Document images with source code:
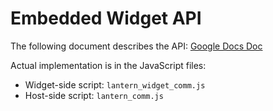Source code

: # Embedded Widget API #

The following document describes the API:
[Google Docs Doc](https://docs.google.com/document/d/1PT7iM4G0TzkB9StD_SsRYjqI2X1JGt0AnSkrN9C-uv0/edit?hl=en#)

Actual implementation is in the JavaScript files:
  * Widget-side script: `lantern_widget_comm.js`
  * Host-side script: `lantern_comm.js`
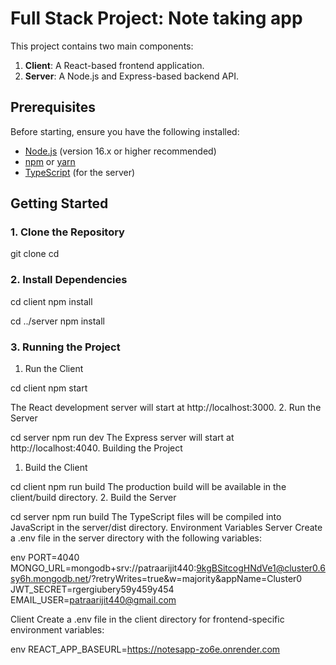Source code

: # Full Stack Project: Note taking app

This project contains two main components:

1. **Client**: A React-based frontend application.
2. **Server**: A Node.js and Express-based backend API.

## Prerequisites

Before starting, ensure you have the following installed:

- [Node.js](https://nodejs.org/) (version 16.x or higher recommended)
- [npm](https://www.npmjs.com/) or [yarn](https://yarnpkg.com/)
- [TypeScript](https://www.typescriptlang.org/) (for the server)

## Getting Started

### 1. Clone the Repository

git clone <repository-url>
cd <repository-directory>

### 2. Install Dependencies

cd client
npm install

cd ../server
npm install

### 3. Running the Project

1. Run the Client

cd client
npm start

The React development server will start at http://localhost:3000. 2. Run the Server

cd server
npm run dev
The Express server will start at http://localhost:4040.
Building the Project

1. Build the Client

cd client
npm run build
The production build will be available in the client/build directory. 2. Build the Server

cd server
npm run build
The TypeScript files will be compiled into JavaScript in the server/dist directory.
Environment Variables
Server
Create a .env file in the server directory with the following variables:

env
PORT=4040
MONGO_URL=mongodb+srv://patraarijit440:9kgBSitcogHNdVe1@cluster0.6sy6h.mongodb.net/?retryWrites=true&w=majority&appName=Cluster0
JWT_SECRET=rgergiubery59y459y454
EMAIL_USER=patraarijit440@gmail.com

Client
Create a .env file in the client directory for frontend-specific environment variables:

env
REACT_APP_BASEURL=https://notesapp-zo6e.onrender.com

The task —
Identify the lines above with the word "following". Copy them.

Response to this exercise —
The following document describes the API:
Before starting, ensure you have the following installed:
Create a .env file in the server directory with the following variables:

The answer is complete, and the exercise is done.